The alien invasion B-Movie got the Hollywood treatment in 1996 in Roland Emmerich’s Independence Day. Combining an ensemble cast with big budget destruction and instantly iconic shots, such as the destruction of the White House, Independence Day is the very definition of brainless summer blockbuster. The plot is classic B-movie territory – an alien mothership arrives in Earth orbit and several smaller, city-sized ships descend into the atmosphere and hover over major cities across the world. It soon becomes clear that they mean to eradicate humanity and it’s up to a few select characters to organise a fight back and save the day.
Jeff Goldblum is at his most Goldblum as David, the man who works out what the arrival of the aliens means to humanity (it’s not good, obviously). He is his usual mass of hands and choice use of words, in other words one of the high points in a film filled with actors having fun. Bill Pullman has a rare opportunity to take the lead as President Whitmore and rather gratefully has the cheesiest rousing speech in cinema history. Will Smith fully set in motion his movie star career as Captain Steven Hillard, a cocky fighter pilot who gets a memorable close encounter with one of the alien invaders. Finally (although there are plenty more to mention, including a young Adam Baldwin and Robert “Space” Loggia in supporting roles), there is Randy Quaid as an alcoholic crop duster who is ridiculed for constantly claiming he was once abducted by aliens.

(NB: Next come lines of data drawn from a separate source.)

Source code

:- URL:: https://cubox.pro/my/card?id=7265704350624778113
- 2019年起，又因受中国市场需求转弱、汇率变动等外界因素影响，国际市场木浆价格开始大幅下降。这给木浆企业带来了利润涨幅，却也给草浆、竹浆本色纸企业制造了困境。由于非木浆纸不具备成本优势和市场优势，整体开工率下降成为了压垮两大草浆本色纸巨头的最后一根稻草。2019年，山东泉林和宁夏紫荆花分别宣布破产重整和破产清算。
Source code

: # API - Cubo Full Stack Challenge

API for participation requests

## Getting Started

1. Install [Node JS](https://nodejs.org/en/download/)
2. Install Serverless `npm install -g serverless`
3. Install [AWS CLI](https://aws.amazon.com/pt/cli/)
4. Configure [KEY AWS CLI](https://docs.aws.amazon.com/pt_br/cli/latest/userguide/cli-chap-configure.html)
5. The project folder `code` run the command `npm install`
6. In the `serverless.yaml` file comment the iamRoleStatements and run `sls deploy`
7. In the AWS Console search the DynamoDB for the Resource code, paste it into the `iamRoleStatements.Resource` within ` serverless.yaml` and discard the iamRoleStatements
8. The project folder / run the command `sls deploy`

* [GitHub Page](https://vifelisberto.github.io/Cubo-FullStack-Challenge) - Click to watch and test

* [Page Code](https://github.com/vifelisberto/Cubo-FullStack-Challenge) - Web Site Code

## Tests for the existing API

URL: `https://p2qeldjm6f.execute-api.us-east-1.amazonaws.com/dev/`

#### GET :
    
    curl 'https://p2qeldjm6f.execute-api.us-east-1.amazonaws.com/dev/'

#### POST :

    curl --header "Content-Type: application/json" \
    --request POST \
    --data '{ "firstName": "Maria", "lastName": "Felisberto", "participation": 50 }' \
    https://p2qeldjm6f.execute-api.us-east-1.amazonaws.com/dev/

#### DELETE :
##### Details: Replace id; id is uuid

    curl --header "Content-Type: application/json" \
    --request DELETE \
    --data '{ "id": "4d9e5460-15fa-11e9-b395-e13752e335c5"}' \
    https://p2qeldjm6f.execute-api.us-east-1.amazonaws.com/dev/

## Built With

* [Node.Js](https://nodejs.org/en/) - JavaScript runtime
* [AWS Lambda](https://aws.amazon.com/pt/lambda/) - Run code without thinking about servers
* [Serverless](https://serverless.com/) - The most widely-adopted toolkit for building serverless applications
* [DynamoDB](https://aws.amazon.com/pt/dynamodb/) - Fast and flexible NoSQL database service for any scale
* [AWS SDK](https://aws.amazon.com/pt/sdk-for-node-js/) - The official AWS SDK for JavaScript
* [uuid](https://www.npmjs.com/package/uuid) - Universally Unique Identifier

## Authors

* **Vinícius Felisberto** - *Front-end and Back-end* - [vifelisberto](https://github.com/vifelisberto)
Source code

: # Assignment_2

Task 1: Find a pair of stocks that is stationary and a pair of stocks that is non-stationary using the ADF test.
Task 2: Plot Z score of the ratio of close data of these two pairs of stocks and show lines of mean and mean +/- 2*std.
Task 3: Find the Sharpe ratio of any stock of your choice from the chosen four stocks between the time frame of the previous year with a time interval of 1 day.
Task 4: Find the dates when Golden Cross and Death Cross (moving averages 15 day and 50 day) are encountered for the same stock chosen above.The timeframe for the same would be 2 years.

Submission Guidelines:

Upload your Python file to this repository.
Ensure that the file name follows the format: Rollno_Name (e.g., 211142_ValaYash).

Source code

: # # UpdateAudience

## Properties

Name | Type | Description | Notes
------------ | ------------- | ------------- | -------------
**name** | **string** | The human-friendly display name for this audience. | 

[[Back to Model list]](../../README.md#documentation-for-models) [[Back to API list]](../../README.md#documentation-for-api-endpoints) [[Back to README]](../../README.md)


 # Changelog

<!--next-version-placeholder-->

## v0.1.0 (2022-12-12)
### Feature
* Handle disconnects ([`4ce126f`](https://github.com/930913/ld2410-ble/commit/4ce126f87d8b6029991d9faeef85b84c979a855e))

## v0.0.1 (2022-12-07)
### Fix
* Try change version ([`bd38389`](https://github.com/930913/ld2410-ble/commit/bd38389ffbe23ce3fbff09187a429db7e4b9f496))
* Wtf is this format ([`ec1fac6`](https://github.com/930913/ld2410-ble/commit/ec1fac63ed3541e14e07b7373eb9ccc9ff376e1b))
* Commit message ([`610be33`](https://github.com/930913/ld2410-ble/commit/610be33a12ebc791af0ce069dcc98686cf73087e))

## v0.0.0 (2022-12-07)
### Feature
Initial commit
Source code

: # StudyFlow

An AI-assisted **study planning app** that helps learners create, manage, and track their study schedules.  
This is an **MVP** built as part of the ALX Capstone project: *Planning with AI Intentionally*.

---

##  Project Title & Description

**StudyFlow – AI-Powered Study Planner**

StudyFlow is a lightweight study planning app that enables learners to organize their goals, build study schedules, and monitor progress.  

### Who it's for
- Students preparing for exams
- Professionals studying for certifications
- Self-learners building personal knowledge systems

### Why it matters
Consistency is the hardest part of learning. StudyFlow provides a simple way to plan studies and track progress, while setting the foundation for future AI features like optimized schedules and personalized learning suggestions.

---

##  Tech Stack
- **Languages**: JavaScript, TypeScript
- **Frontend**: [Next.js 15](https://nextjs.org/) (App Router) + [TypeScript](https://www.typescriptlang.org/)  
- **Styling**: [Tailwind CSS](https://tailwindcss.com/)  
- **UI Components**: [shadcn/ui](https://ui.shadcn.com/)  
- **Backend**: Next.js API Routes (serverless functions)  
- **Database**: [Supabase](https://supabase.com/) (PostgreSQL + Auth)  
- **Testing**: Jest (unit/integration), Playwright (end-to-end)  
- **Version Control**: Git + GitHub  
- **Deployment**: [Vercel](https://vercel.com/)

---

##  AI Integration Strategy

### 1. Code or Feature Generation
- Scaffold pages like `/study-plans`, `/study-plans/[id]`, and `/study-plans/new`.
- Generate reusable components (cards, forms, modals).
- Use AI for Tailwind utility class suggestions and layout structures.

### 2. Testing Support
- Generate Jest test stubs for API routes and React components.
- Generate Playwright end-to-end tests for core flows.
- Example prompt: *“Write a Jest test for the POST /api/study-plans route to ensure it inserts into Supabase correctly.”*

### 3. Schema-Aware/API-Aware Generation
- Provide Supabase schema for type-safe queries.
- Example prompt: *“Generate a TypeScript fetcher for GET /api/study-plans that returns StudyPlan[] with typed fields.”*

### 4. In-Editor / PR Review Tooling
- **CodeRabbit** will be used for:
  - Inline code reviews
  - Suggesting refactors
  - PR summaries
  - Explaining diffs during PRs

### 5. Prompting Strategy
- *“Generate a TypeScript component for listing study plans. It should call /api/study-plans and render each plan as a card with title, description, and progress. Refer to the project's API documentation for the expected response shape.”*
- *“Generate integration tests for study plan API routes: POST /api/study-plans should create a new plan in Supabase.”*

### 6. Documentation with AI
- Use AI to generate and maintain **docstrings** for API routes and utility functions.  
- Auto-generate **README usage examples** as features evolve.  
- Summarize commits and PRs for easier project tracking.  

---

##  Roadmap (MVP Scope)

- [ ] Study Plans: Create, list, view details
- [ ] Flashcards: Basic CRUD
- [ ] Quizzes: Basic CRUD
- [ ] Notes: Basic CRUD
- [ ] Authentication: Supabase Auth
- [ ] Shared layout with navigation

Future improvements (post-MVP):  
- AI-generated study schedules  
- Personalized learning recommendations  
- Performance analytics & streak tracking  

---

It is cheese at its finest, an excuse for bigging up America and painting the rest of the world as incompetent in the face of an alien invasion. According to Independence Day, the rest of the world spend all of their time waiting for the United States to work out a plan of retaliation rather than trying to do something about it themselves. But then, the rest of the world’s incompetence is America’s gain in the face of total annihilation, right?
Roland Emmerich is clearly the master of effects-driven big screen destruction, and it’s evident that the latter half of his directorial career was heavily influenced by this film, the destruction increasing on an almost exponential basis and becoming sillier and more ridiculous with each script he makes. This was the starting point for all of that, though. Silly action scenes and one liners are the byword for the day, with both a plot and characters that are ultimately vacuous. If he didn’t have quite the same skill at providing solid action sequences, the occasional scare and building tension, it would be yet another film destined for the bargain bin.
So it’s pretty much all gubbins, yet it’s entertaining gubbins all the same. Who can criticise a film that wears its influences on its sleeve so brazenly, its desire to entertain so blatantly? It may be jingoistic, excessively patriotic and refuses to kill a dog despite having no qualms about showing the death of thousands of civilians, but it’s pure mindless cinema and the faults and nitpicks only heighten your enjoyment.